The Reversal Curse: LLMs trained on "A is B" fail to learn "B is A"
We expose a surprising failure of generalization in auto-regressive large language models (LLMs). If a model is trained on a sentence of the form “A is B”, it will not automatically generalize to the reverse direction “B is A”. This is the Reversal Curse. For instance, if a model is trained on “Valentina Tereshkova was the first woman to travel to space”, it will not automatically be able to answer the question, “Who was the first woman to travel to space?”. Moreover, the likelihood of the correct answer (“Valentina Tershkova”) will not be higher than for a random name. Thus, models do not generalize a prevalent pattern in their training set: if “A is B” occurs, “B is A” is more likely to occur.

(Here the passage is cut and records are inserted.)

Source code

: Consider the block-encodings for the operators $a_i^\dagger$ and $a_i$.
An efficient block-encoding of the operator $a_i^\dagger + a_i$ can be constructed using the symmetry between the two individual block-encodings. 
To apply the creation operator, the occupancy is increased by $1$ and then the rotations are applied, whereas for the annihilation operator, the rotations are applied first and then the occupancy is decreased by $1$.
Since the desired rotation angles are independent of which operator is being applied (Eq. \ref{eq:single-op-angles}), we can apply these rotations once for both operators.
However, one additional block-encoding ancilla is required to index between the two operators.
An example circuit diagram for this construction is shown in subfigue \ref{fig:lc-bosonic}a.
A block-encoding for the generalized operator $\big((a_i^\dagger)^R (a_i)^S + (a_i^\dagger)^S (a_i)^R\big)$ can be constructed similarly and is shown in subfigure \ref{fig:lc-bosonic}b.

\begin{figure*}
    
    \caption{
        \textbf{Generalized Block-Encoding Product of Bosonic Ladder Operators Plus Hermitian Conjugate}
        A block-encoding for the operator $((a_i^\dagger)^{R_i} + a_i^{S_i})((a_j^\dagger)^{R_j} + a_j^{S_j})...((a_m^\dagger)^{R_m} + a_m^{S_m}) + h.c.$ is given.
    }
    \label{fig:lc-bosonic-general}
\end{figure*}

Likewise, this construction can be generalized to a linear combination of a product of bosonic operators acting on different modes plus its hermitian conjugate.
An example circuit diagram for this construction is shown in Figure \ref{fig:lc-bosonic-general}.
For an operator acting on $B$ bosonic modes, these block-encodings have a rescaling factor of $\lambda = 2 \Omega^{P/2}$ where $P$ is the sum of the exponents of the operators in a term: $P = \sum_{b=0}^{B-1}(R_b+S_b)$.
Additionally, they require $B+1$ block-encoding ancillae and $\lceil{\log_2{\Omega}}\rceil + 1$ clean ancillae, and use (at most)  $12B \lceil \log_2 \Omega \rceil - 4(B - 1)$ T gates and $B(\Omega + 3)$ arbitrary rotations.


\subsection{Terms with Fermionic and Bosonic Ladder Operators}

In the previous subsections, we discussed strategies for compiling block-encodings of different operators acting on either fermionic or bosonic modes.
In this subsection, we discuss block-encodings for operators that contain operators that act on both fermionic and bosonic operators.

Why does the Reversal Curse matter? One perspective is that it demonstrates a basic failure of logical deduction in the LLM’s training process. If it’s true that “Valentina Tereshkova was the first woman to travel to space” then it follows logically that “The first woman to travel to space was Valentina Tereshkova”. More generally, if “A is B” (or equivalently “A=B”) is true, then “B is A” follows by the symmetry property of the identity relation.
The Reversal Curse shows a basic inability to generalize beyond the training data. Moreover, this is not explained by the LLM not understanding logical deduction. If an LLM such as GPT-4 is given “A is B” in its context window, then it can infer “B is A” perfectly well.3 While it’s useful to relate the Reversal Curse to logical deduction, it’s a simplification of the full picture. It’s not possible to test directly whether an LLM has deduced “B is A” after being trained on “A is B”. LLMs are trained to predict what humans would write and not what is true (Lin et al., 2022). So even if an LLM had inferred “B is A”, it might not “tell us” when prompted. Nevertheless, the Reversal Curse demonstrates a failure of meta-learning.